Starr learned the art of making decoys from his father, who picked up the hobby in 1947.
The decoys were used by hunters to attract ducks.
“By the time he died in 1978, he had over 2,300 duck decoys and had written a couple of books on them, and was featured in National Geographic,” Starr said.
That iteration of Starr Decoys was based in Massachusetts but sold products to Abercrombie & Fitch when it was still a sporting goods store.
This one, with the same name, is in Weybridge, though Starr doesn’t make decoys anymore due to a loss of depth perception. Instead, he makes little wooden bird ornaments for people to enjoy.
“My wife, Kathy, and I are international bird watchers, basically,” he said. “I just love birds and love the look of them and when you’re carving them, the feel of them.”
They’re all based on birds Starr has seen in real life. He keeps a detailed notebook of each one for accuracy.
“I think my ornaments give a real impression of what the birds look like. And people know they’re buying something, each one is a little bit unique,” he said.
Starr makes every bird by hand. He says because of the detail, he probably handles each one more than 30 times, sanding, burning, branding and painting.
“What I’m trying to do is define the different feather groupings,” he explained.
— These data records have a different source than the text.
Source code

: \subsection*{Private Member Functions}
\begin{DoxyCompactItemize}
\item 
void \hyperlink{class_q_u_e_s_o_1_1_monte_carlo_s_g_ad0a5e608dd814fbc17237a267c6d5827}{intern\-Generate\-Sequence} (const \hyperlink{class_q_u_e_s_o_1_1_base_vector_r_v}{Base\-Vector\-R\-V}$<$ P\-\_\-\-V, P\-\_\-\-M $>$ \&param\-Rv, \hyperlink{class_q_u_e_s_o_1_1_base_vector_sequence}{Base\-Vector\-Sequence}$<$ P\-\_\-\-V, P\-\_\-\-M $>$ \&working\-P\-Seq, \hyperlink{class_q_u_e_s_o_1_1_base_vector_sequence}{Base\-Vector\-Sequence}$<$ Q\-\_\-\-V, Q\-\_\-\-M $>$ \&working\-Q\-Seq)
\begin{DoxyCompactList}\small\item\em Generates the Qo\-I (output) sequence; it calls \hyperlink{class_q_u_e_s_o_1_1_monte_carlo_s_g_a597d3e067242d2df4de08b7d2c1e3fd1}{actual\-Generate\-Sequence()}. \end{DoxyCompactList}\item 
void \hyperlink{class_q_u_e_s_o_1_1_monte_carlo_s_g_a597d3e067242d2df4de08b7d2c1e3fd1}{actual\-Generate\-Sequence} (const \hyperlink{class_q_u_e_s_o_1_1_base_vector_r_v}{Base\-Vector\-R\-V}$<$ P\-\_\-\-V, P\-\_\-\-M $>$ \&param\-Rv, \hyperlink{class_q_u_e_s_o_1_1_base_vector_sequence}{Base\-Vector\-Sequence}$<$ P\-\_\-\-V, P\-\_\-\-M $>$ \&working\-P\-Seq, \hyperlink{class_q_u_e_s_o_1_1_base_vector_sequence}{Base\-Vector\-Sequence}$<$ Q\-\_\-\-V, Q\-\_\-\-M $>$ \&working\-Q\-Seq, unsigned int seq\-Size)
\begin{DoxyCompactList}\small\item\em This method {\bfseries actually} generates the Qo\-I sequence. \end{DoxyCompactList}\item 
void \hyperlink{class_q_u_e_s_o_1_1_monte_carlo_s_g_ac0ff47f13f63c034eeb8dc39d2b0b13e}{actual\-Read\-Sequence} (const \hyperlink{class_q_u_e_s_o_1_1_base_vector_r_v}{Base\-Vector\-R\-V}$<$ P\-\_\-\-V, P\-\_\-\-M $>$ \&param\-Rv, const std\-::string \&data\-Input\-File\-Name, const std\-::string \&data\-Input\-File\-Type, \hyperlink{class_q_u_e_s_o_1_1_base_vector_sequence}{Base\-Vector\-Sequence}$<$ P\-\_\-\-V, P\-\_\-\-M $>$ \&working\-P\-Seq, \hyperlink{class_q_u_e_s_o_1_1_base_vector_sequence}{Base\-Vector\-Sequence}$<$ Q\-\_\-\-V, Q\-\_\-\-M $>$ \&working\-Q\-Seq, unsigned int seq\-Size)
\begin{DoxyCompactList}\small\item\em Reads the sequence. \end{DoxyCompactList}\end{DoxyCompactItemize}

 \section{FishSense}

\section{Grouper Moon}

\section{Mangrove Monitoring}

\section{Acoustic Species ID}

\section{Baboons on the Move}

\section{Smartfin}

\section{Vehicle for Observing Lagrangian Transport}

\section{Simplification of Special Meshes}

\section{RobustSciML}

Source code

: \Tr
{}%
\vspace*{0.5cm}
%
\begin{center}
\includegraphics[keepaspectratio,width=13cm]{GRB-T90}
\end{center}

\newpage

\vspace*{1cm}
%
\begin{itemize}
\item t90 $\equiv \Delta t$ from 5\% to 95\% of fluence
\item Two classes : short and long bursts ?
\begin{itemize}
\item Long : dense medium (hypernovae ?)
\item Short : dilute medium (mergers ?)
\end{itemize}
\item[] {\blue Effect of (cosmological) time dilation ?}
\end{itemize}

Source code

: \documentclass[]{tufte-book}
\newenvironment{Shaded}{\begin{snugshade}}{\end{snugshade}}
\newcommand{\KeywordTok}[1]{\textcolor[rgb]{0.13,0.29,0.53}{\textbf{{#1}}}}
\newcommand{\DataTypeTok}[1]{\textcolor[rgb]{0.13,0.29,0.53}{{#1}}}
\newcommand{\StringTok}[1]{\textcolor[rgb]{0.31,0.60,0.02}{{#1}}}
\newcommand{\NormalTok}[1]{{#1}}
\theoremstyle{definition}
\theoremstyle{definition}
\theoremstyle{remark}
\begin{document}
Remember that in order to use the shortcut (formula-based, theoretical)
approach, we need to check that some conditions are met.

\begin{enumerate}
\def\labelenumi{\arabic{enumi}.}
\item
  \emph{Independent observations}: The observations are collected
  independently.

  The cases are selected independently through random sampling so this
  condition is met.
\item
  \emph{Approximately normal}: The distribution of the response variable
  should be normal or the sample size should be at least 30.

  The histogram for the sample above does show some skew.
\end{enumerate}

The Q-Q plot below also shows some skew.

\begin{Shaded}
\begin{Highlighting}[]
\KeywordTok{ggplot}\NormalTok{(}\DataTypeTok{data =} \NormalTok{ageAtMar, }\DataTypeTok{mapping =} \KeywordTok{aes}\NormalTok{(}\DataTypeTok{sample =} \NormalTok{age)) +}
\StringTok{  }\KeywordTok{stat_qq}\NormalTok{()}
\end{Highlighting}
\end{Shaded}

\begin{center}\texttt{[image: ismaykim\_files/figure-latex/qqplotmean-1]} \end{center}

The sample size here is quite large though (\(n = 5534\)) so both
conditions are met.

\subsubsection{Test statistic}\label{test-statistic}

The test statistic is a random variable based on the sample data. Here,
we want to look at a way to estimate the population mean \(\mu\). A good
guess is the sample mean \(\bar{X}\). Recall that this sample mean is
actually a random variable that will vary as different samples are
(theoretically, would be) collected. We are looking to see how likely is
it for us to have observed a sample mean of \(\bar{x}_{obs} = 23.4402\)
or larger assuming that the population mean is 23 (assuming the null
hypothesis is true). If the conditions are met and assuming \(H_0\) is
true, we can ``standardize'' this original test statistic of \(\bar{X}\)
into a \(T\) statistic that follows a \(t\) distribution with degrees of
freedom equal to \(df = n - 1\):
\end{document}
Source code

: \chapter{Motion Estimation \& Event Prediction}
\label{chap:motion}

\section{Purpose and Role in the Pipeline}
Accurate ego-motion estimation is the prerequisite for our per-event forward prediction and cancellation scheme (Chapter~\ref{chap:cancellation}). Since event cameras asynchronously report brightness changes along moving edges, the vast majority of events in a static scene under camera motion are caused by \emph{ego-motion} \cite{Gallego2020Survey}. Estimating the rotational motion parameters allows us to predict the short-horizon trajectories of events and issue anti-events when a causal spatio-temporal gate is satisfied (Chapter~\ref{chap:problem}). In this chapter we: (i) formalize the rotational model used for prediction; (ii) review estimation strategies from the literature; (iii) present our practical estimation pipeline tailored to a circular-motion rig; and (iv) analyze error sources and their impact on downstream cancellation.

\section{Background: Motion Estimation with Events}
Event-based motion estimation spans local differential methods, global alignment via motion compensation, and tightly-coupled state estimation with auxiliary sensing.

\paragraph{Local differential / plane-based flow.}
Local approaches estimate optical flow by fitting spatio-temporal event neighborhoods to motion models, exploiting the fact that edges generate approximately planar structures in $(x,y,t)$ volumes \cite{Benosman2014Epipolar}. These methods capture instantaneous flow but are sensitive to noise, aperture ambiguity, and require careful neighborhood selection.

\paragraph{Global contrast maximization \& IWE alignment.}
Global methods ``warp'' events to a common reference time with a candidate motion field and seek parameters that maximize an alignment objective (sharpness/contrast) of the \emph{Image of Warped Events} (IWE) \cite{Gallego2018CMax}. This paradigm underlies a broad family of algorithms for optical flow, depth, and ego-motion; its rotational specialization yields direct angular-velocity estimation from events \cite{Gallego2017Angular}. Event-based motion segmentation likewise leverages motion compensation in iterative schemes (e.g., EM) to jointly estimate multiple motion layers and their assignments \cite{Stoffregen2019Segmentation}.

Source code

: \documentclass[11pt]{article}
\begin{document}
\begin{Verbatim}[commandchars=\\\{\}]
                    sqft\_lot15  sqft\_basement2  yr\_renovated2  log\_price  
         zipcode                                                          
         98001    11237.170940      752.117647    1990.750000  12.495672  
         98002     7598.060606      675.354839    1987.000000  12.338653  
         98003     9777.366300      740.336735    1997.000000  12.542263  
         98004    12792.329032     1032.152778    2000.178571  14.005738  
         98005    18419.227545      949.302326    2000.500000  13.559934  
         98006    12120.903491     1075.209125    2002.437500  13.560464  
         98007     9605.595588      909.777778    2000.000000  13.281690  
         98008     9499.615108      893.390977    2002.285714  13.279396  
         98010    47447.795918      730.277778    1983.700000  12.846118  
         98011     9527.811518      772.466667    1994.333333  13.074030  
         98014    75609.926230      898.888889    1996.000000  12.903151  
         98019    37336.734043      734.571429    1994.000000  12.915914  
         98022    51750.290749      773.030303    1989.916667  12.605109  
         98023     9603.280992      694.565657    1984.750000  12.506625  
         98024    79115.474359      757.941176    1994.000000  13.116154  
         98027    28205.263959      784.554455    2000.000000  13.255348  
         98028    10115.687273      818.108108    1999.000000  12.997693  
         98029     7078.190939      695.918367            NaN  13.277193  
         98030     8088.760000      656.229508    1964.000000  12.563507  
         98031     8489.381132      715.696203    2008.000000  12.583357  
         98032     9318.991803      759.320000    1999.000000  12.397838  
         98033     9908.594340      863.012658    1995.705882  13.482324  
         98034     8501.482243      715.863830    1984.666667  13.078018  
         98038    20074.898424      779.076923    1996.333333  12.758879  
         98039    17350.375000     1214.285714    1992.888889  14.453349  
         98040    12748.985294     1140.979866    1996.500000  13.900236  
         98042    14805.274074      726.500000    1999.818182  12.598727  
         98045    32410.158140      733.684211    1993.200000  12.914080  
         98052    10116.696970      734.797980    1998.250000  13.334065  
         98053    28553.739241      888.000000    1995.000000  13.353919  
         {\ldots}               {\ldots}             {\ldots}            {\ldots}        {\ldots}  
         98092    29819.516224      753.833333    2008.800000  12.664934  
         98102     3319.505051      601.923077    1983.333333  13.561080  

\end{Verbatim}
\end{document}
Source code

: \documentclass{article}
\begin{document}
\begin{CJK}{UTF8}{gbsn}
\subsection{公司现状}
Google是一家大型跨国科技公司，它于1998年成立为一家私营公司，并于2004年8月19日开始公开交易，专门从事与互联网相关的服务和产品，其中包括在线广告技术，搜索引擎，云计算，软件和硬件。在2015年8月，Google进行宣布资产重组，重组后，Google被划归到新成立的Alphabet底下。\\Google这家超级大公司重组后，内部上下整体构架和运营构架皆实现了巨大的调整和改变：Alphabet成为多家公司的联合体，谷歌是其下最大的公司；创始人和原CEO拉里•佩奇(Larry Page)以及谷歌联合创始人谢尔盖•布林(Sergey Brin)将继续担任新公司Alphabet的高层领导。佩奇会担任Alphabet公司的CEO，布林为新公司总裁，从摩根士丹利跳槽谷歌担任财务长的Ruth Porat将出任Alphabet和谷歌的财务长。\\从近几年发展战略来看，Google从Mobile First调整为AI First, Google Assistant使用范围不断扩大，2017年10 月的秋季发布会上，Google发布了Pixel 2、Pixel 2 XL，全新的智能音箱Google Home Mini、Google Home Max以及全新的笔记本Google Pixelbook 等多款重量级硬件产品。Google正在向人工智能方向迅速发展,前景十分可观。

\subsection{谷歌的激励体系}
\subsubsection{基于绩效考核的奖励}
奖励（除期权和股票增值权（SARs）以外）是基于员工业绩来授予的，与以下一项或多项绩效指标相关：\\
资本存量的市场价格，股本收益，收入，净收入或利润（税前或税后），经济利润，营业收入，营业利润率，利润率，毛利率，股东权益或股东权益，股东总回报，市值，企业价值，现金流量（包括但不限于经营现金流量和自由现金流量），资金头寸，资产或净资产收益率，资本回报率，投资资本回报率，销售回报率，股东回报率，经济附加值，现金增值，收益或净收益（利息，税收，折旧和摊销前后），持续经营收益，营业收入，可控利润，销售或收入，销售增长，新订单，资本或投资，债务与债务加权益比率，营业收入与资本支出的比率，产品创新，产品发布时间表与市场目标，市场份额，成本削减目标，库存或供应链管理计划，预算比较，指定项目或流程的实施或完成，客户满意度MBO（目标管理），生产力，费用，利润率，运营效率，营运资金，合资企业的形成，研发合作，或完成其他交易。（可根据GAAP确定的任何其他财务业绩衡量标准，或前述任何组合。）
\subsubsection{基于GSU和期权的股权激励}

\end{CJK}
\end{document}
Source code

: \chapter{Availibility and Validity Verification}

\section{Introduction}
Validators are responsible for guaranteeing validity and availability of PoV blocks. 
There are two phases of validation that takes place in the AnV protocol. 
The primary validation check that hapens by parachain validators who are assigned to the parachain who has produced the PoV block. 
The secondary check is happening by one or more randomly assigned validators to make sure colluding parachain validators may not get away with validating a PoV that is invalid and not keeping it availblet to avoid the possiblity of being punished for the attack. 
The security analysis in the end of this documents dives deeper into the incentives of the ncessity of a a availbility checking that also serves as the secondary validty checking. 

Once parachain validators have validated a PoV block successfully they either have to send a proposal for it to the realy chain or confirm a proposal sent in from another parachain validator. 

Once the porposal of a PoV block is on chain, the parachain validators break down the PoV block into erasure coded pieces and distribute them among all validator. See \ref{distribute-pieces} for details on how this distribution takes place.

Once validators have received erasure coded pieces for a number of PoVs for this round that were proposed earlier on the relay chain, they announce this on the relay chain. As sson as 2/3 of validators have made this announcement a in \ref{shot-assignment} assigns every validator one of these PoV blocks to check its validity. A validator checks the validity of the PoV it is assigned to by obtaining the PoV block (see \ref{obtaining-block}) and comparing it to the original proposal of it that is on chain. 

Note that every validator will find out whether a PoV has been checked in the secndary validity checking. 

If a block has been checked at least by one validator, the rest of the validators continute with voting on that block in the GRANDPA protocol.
He mostly does it by himself with Kathy helping out with logistics and whatever else Gary needs.
“When I started this business, because it was a family tradition, I decided that I wasn’t going to have any employees. I said I was going to do it all myself, I was going to put my name on the back,” Starr said.
And that’s exactly what he does, carrying on a family tradition that’s hardly for the birds.